START DATA EXTRACTS

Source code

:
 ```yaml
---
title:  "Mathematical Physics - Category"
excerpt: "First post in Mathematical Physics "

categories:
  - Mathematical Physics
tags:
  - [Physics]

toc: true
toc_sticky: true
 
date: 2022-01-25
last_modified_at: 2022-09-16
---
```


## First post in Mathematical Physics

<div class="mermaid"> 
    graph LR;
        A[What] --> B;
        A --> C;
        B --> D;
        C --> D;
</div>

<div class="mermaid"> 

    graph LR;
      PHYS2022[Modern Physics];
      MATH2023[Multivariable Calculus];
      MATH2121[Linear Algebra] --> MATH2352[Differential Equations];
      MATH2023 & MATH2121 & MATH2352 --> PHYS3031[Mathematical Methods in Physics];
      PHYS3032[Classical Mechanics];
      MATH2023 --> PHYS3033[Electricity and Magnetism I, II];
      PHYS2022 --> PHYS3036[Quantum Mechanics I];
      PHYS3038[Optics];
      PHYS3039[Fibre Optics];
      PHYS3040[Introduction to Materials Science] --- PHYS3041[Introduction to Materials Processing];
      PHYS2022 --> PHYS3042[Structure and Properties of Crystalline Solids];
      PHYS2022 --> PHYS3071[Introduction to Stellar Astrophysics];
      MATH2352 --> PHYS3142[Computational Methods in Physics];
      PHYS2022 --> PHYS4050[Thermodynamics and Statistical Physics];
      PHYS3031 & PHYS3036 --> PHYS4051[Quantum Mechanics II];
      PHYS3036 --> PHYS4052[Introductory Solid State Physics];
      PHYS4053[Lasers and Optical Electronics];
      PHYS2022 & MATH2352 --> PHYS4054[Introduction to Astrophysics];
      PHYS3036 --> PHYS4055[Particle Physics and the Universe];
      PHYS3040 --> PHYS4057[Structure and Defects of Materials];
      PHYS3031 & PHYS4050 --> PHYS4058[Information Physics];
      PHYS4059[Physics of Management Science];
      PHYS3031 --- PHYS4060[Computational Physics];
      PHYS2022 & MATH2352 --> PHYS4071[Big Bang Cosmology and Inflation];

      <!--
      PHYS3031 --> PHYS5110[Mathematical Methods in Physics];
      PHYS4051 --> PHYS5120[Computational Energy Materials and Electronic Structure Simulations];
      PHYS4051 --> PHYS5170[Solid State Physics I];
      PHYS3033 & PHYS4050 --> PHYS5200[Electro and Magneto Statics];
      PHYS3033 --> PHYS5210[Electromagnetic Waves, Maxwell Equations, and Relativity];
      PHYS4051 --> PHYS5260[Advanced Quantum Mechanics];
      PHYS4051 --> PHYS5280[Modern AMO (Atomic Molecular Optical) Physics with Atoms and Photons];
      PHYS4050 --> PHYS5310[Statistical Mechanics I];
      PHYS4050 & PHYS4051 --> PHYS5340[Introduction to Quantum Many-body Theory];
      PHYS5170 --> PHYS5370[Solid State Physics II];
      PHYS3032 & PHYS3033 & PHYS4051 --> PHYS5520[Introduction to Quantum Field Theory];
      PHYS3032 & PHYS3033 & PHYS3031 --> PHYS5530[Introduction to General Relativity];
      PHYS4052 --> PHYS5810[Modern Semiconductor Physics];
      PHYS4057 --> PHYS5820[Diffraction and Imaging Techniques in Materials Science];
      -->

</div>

END DATA EXTRACTS

* TASK REQUIREMENTS: How many of the lines in the data above carry the word "post"? Say the number and nothing else.

* FINISHED TASK: 2